Moving Forward: “Read all of Psalm 119 this week.”
Some concluding notes: It would seem to me that the writer of today’s meditation is ‘buying into’ three of our society’s prominent themes or beliefs. One has to do with punishment and accountability, especially for our sins against God. Our author thinks perhaps that the suffering that Jesus experienced was a punishment inflicted upon Him as a payment for His own sin. But this is not true: it was a punishment for our sin. As Isaiah 53 puts it:
“He suffered and enduring great pain for us, but we thought his suffering was punishment from God. He was wounded and crushed because of our sins; by taking our punishment, he made us completely well” (verses 4-5).
Notice how often this refers back to us, as he mentions, ‘for us’, ‘our sins’, ‘our punishment’, ‘made us completely well.’ It all has to do with us and our failure to live up to God’s standard, God’s demands. Our society sometimes has problems with accountability—except with it suits them personally, as when someone has done something to them—but God has no such problem!
And contrary to our modern opinion that such a loving God as ours could never consciously and deliberately plan such a thing—hence our author suggesting that it was ‘humanity’ that led Him there—our passage from Isaiah clearly says (verse 6):
“All of us were like sheep that had wandered off.

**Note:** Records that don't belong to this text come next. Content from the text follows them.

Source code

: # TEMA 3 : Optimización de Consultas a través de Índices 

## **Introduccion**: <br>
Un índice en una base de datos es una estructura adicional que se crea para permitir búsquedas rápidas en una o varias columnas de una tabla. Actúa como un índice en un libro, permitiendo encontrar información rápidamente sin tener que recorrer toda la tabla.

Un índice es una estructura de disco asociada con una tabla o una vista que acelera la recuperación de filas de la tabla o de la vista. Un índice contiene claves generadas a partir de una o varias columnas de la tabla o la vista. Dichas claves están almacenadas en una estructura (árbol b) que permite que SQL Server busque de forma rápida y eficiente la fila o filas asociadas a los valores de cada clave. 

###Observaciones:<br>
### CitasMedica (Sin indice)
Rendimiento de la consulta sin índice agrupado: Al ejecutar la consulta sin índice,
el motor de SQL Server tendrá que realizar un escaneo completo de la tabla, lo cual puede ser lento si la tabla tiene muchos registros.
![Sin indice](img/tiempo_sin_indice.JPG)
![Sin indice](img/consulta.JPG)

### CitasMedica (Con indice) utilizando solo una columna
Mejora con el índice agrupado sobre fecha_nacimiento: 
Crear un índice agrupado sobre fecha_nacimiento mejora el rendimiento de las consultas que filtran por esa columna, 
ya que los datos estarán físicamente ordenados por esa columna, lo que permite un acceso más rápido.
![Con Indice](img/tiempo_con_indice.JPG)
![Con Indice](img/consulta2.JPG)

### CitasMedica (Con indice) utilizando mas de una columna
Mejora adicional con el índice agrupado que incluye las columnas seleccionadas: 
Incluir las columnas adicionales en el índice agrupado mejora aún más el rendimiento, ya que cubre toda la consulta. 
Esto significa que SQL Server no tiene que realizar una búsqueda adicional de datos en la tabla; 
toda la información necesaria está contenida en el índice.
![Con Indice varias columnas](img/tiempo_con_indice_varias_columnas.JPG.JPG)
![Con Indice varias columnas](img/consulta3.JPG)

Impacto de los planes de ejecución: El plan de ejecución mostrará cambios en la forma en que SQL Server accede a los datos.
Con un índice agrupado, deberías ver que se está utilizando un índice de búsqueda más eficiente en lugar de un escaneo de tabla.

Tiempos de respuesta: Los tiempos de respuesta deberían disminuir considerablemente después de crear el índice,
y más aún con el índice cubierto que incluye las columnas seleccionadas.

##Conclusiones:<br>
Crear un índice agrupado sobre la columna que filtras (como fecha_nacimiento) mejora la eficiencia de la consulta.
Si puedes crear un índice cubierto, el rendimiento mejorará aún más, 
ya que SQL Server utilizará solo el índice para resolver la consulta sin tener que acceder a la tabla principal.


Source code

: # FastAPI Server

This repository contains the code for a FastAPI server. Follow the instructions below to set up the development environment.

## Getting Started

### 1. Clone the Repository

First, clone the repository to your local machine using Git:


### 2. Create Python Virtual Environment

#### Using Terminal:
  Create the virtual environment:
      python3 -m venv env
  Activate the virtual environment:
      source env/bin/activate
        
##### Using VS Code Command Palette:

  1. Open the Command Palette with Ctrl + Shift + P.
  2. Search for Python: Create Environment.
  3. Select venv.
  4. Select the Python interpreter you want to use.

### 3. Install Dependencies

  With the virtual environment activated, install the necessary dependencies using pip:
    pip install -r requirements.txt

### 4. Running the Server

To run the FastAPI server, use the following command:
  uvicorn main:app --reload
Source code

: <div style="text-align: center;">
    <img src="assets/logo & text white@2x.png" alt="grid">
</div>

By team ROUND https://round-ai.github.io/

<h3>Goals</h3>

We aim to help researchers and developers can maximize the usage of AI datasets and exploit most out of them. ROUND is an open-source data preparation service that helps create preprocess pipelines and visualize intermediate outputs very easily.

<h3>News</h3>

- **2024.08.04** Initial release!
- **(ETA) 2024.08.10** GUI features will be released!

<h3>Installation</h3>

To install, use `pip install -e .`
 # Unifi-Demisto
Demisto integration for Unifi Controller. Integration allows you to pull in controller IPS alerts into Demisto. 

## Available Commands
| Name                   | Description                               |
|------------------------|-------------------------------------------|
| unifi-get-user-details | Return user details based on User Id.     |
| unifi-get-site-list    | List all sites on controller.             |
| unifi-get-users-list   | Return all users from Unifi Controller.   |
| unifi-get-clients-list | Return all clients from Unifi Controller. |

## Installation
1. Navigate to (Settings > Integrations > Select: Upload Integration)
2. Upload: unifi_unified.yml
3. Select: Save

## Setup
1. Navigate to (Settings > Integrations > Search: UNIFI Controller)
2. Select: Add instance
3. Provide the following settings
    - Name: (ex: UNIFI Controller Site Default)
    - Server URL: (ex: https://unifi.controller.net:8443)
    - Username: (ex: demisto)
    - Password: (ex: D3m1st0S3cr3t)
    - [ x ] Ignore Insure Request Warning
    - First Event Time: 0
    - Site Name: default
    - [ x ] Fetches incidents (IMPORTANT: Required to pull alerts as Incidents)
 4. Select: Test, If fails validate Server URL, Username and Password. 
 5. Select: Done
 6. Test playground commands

We had each gone our own way, but the Lord gave him the punishment we deserved”.
One other thing: our society is big on a ‘victim mentality’, but many people in times past and present have suffered horribly, even at the hands of others, and never taken it personally, never seen it as abusive, or never been scarred by it. The Scriptures say that Jesus learned obedience through what He suffered (Hebrews 5:8) and I doubt that it did Him any real harm. Indeed, many of us of an older generation enduring light corporal punishment and were never lastingly hurt by it. In fact, I would suggest that it made us better.